Tra venti, trenta, quarant’anni cosa sarà vintage? Cosa resterà dei nostri anni Venti, del 2020? "Viviamo in un’era che è talmente infestata dal fast fashion che è difficile capire i tratti caratteristici del 2020, anche perché la stesso fast fashion si rifà alle mode passate. Le spalline sono degli anni Ottanta, i jeans a vita bassa sono del duemila. Mi vien da dire il platform. Se parliamo di elettrodomestici o tecnologia, penso al Dyson. È una cosa particolarmente caratteristica della cultura dell’hairstyle in questo momento. Nel saggio 'Filosofia della moda', Lars Fr. H. Svendsen scrive che siamo in un periodo della moda un po’ spento perché stiamo continuando a ispiraci allo stile della moda del passato e non abbiamo un vero punto di forza. Probabilmente cercare di individuarlo all’interno della nostra epoca è difficile".
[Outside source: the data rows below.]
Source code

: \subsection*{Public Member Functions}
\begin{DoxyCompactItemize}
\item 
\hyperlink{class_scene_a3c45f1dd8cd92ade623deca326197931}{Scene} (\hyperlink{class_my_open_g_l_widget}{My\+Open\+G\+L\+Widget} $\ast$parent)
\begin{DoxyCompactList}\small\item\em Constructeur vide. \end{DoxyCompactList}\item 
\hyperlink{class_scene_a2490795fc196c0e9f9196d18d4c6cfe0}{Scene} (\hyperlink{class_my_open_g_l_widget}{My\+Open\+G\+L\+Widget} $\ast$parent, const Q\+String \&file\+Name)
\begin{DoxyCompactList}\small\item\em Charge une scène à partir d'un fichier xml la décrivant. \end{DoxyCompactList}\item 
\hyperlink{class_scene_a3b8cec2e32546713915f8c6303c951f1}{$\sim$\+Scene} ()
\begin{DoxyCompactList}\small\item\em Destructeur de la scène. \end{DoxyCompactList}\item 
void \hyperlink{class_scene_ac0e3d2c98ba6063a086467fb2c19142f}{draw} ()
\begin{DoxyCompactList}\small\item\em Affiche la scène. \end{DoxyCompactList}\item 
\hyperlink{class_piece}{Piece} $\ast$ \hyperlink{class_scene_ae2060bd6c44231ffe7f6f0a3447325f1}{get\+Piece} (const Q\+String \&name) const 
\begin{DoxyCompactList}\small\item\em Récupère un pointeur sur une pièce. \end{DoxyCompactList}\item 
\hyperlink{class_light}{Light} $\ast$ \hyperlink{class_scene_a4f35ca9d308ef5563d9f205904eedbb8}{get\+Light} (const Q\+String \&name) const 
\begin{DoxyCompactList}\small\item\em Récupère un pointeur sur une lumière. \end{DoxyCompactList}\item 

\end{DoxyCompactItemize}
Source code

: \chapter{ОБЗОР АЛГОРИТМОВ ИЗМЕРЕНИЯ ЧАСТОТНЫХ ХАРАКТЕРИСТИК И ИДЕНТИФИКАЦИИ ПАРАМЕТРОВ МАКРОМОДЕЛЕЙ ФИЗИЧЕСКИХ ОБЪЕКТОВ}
Cosa direbbe a una persona che acquista per la prima volta un capo vintage, magari spinta da curiosità o per questioni ambientali? "A chi acquista vintage per la prima volta direi di andare alla ricerca di qualcosa che rispecchi il proprio stile. Non è vero che chi compra vintage si veste da nonna. Il vintage ha in sé tantissimi stili diversi che adesso vediamo quando andiamo a fare shopping, proprio perché nella moda di oggi ci rifacciamo tantissimo alle epoche passate, si può trovare veramente tantissima attualità. Con molta facilità si può sostituire l’acquisto nuovo, in generale non sostenibile, con l’usato".